よく晴れたある日の午後、珍しく体調がよかったユビナティオは、気分転換にと中庭の木の下で侍女に絵本を読んでもらっていた。
「ぐわー! 悲鳴が上がり、悪いドラゴンはついに倒れました。騎士はドラゴンが閉じ込めていたお姫様を助け出し――」
「きゃあああ!」
侍女の声を遮って幼い女の子の歓声が上がる。
その声の主は、ユベルティナだ。
暇だからとユビナティオに着いてきた姉は、ユビナティオと同じ色素の薄い亜麻色の髪に、明るい紫水晶の瞳を輝かせていた。
「すごいすごい! さすが騎士さまね!!」
「姉上はこの絵本が、本当に大好きですよね」
苦笑しながらユビナティオが言うと、彼女は嬉しそうにうなずいた。
「だってかっこいいんだもん! わたしもいつかこの人みたいな強い男になりたいな!」
「姉上は女性ですよ?」
「わかってるわよ! でもきっとなれると思わない? みんなを守る強い男に!」
「……そうですか」
きらきらとした笑顔で語る彼女に反論する気力を削がれ、ユビナティオは曖昧に微笑むことしかできなかった。
そんな双子を、侍女は微笑みながら見ている。
――と。

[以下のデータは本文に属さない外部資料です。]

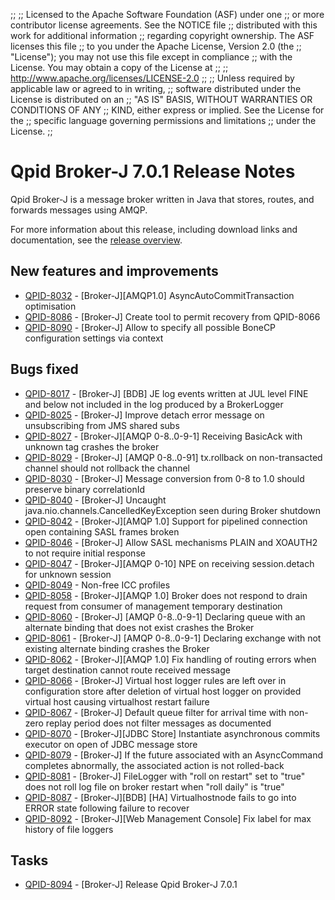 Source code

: ;;
;; Licensed to the Apache Software Foundation (ASF) under one
;; or more contributor license agreements.  See the NOTICE file
;; distributed with this work for additional information
;; regarding copyright ownership.  The ASF licenses this file
;; to you under the Apache License, Version 2.0 (the
;; "License"); you may not use this file except in compliance
;; with the License.  You may obtain a copy of the License at
;; 
;;   http://www.apache.org/licenses/LICENSE-2.0
;; 
;; Unless required by applicable law or agreed to in writing,
;; software distributed under the License is distributed on an
;; "AS IS" BASIS, WITHOUT WARRANTIES OR CONDITIONS OF ANY
;; KIND, either express or implied.  See the License for the
;; specific language governing permissions and limitations
;; under the License.
;;

# Qpid Broker-J 7.0.1 Release Notes

Qpid Broker-J is a message broker written in Java that stores, routes,
and forwards messages using AMQP.

For more information about this release, including download links and
documentation, see the [release overview](index.html).


## New features and improvements

 - [QPID-8032](https://issues.apache.org/jira/browse/QPID-8032) - [Broker-J][AMQP1.0] AsyncAutoCommitTransaction optimisation
 - [QPID-8086](https://issues.apache.org/jira/browse/QPID-8086) - [Broker-J] Create tool to permit recovery from QPID-8066
 - [QPID-8090](https://issues.apache.org/jira/browse/QPID-8090) - [Broker-J] Allow to specify all possible BoneCP configuration settings via context

## Bugs fixed

 - [QPID-8017](https://issues.apache.org/jira/browse/QPID-8017) - [Broker-J] [BDB]  JE log events written at JUL level FINE and below not included in the log produced by a BrokerLogger
 - [QPID-8025](https://issues.apache.org/jira/browse/QPID-8025) - [Broker-J] Improve detach error message on unsubscribing from JMS shared subs
 - [QPID-8027](https://issues.apache.org/jira/browse/QPID-8027) - [Broker-J][AMQP 0-8..0-9-1] Receiving BasicAck with unknown tag crashes the broker
 - [QPID-8029](https://issues.apache.org/jira/browse/QPID-8029) - [Broker-J] [AMQP 0-8..0-91] tx.rollback on non-transacted channel should not rollback the channel 
 - [QPID-8030](https://issues.apache.org/jira/browse/QPID-8030) - [Broker-J] Message conversion from 0-8 to 1.0 should preserve binary correlationId
 - [QPID-8040](https://issues.apache.org/jira/browse/QPID-8040) - [Broker-J] Uncaught java.nio.channels.CancelledKeyException seen during Broker shutdown
 - [QPID-8042](https://issues.apache.org/jira/browse/QPID-8042) - [Broker-J][AMQP 1.0] Support for pipelined connection open containing SASL frames broken
 - [QPID-8046](https://issues.apache.org/jira/browse/QPID-8046) - [Broker-J] Allow SASL mechanisms PLAIN and XOAUTH2 to not require initial response
 - [QPID-8047](https://issues.apache.org/jira/browse/QPID-8047) - [Broker-J][AMQP 0-10] NPE on receiving session.detach for unknown session
 - [QPID-8049](https://issues.apache.org/jira/browse/QPID-8049) - Non-free ICC profiles
 - [QPID-8058](https://issues.apache.org/jira/browse/QPID-8058) - [Broker-J][AMQP 1.0] Broker does not respond to drain request from consumer of management temporary destination
 - [QPID-8060](https://issues.apache.org/jira/browse/QPID-8060) - [Broker-J] [AMQP 0-8..0-9-1] Declaring queue with an alternate binding that does not exist crashes the Broker
 - [QPID-8061](https://issues.apache.org/jira/browse/QPID-8061) - [Broker-J] [AMQP 0-8..0-9-1] Declaring exchange with not existing alternate binding crashes the Broker
 - [QPID-8062](https://issues.apache.org/jira/browse/QPID-8062) - [Broker-J][AMQP 1.0] Fix handling of routing errors when target destination cannot route received message
 - [QPID-8066](https://issues.apache.org/jira/browse/QPID-8066) - [Broker-J] Virtual host logger rules are left over in configuration store after deletion of virtual host logger on provided virtual host causing virtualhost restart failure
 - [QPID-8067](https://issues.apache.org/jira/browse/QPID-8067) - [Broker-J] Default queue filter for arrival time with non-zero replay period does not filter messages as documented
 - [QPID-8070](https://issues.apache.org/jira/browse/QPID-8070) - [Broker-J][JDBC Store] Instantiate asynchronous commits executor on open of JDBC message store
 - [QPID-8079](https://issues.apache.org/jira/browse/QPID-8079) - [Broker-J] If the future associated with an AsyncCommand completes abnormally, the associated action is not rolled-back
 - [QPID-8081](https://issues.apache.org/jira/browse/QPID-8081) - [Broker-J] FileLogger with "roll on restart" set to "true" does not roll log file on broker restart when "roll daily" is "true"
 - [QPID-8087](https://issues.apache.org/jira/browse/QPID-8087) - [Broker-J][BDB] [HA] Virtualhostnode fails to go into ERROR state following failure to recover
 - [QPID-8092](https://issues.apache.org/jira/browse/QPID-8092) - [Broker-J][Web Management Console] Fix label for max history of file loggers

## Tasks

 - [QPID-8094](https://issues.apache.org/jira/browse/QPID-8094) - [Broker-J] Release Qpid Broker-J 7.0.1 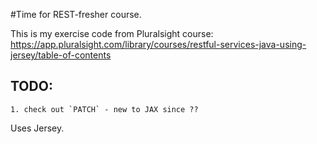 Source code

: #Time for REST-fresher course.

This is my exercise code from Pluralsight course:
    https://app.pluralsight.com/library/courses/restful-services-java-using-jersey/table-of-contents
    
## TODO:
    1. check out `PATCH` - new to JAX since ??
    
Uses Jersey. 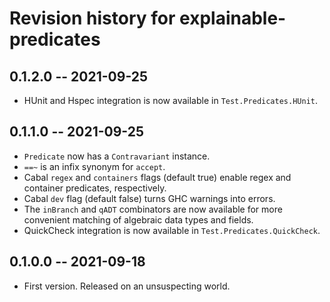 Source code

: # Revision history for explainable-predicates

## 0.1.2.0 -- 2021-09-25

* HUnit and Hspec integration is now available in `Test.Predicates.HUnit`.

## 0.1.1.0 -- 2021-09-25

* `Predicate` now has a `Contravariant` instance.
* `==~` is an infix synonym for `accept`.
* Cabal `regex` and `containers` flags (default true) enable regex and
  container predicates, respectively.
* Cabal `dev` flag (default false) turns GHC warnings into errors.
* The `inBranch` and `qADT` combinators are now available for more convenient
  matching of algebraic data types and fields.
* QuickCheck integration is now available in `Test.Predicates.QuickCheck`.

## 0.1.0.0 -- 2021-09-18

* First version. Released on an unsuspecting world.
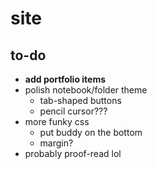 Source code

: # site

## to-do
* **add portfolio items**
* polish notebook/folder theme
  * tab-shaped buttons
  * pencil cursor???
* more funky css
  * put buddy on the bottom
  * margin?
* probably proof-read lol
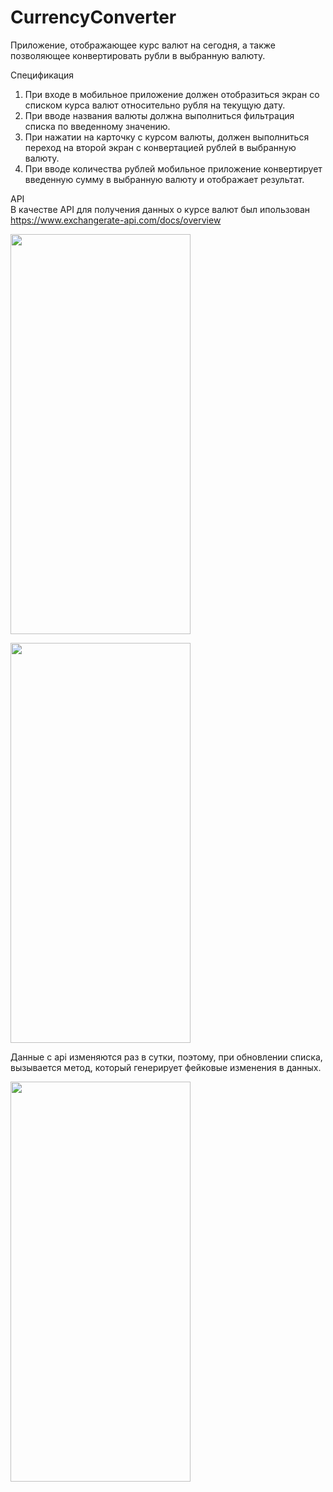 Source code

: # CurrencyConverter

Приложение, отображающее курс валют на сегодня, а также позволяющее конвертировать рубли в выбранную валюту.

Спецификация
1. При входе в мобильное приложение должен отобразиться экран со списком курса валют относительно рубля на текущую дату.
2. При вводе названия валюты должна выполниться фильтрация списка по введенному значению.
3. При нажатии на карточку с курсом валюты, должен выполниться переход на второй экран с конвертацией рублей в выбранную валюту.
4. При вводе количества рублей мобильное приложение конвертирует введенную сумму в выбранную валюту и отображает результат.

API\
В качестве API для получения данных о курсе валют был ипользован <https://www.exchangerate-api.com/docs/overview>

[<img src="https://ie.wampi.ru/2023/05/31/photo_2023-05-31_16-54-38.jpg" width="288" height="640"/>](https://ie.wampi.ru/2023/05/31/photo_2023-05-31_16-54-38.jpg)

[<img src="https://ic.wampi.ru/2023/05/31/photo_2023-05-31_16-54-21.jpg" width="288" height="640"/>](https://ic.wampi.ru/2023/05/31/photo_2023-05-31_16-54-21.jpg)

Данные с api изменяются раз в сутки, поэтому, при обновлении списка, вызывается метод, который генерирует фейковые изменения в данных.

[<img src="https://im.wampi.ru/2023/05/31/photo_2023-05-31_16-54-32.jpg" width="288" height="640"/>](https://im.wampi.ru/2023/05/31/photo_2023-05-31_16-54-32.jpg)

唐突に、3人の目の前に、ぽとりと何かが落ちてきた。
「きゃっ」
「うわっ」
侍女の悲鳴と、ユビナティオの驚きの声が重なる。
同時に、カッ、と、ユビナティオは体温が上がるのを感じた。
いったいなんだ、何が落ちてきたんだ。危険な物か? 逃げた方がいいのじゃないか? そうでもないのか? そう思いながらも身体は固まっている。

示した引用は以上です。